Stored entries:
== Segment start ==

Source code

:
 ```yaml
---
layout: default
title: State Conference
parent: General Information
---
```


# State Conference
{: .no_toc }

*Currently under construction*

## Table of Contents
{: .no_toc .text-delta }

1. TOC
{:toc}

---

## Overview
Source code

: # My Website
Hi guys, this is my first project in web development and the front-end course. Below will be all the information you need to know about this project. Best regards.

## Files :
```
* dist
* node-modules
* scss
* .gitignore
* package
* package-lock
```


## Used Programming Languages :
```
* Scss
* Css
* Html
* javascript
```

== Segment end ==

Go through the records above, find every line with the word "State", and list those lines.

title: State Conference
# State Conference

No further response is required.